Mme Annie Le Houerou attire l'attention de M. le ministre auprès de la ministre du travail, de la santé, de la solidarité et des familles, chargé de la santé et de l'accès aux soins au sujet de la nouvelle politique d'achat de prothèses dentaires du groupe mutualiste VYV3 Bretagne.

La délocalisation d'une importante part de la production de prothèses dentaires en Chine semble être la nouvelle politique des groupes de santé privés et mutualistes.

Les disparités salariales et de conditions de travail entre les laboratoires européens et chinois permettent aux groupes privés et mutualistes de proposer des tarifs deux fois inférieurs à ceux d'un prothésiste français.

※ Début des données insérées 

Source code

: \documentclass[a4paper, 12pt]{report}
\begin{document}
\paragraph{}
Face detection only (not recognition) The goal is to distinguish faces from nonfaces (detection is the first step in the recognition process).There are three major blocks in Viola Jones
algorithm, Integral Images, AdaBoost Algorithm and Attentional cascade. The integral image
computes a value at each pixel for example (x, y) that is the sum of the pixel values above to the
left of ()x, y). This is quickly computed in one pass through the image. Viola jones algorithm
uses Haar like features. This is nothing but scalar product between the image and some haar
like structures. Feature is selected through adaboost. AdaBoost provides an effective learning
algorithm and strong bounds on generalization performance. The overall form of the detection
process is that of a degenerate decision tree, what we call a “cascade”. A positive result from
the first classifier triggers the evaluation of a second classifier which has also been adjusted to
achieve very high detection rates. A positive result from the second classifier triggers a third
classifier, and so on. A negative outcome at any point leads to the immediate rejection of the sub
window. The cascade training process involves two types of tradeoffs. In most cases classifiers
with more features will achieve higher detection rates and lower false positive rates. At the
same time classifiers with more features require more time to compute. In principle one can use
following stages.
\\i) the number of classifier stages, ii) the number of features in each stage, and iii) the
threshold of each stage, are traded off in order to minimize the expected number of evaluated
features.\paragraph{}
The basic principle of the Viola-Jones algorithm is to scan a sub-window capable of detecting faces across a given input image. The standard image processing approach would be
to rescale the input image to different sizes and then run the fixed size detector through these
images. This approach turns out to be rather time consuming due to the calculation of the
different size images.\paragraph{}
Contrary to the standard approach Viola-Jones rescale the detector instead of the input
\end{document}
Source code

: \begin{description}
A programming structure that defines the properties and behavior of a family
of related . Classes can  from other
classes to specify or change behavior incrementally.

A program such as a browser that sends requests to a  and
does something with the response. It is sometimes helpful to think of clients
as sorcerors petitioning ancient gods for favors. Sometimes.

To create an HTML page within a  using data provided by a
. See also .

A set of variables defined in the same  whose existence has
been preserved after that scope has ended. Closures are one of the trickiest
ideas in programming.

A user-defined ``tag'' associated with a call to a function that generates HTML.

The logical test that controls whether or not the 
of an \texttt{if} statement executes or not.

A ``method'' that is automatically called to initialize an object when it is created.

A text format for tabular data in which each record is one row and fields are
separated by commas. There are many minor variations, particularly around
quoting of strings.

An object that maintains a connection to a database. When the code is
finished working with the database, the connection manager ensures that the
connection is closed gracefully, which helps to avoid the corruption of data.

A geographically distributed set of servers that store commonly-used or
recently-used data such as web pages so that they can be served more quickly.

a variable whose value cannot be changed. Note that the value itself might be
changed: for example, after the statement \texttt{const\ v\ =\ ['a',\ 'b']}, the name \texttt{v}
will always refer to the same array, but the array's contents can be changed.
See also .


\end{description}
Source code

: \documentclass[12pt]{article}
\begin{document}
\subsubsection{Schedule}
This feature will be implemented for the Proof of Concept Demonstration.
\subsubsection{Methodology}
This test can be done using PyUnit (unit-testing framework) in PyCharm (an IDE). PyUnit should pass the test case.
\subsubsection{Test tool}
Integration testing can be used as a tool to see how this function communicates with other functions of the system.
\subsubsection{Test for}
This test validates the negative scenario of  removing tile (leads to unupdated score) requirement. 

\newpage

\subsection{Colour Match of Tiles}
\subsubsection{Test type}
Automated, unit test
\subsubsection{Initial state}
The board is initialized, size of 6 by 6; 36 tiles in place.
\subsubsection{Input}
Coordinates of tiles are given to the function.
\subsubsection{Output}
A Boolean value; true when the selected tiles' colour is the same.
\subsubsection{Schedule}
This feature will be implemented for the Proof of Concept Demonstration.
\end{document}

Cet argument financier ne prend pas en compte l'augmentation considérable de l'empreinte écologique du processus. Surtout, les laboratoires de prothèses dentaires français délivrent un service d'aide en cas de problème. Des échanges quotidiens entre les prothésistes et les dentistes sont nécessaires. Cette délocalisation met à mal la proximité et les échanges possibles entre les professionnels, affectant finalement la prise en charge des patients. Par ailleurs, le patient ne maîtrise pas l'origine ni la qualité des prothèses fournies.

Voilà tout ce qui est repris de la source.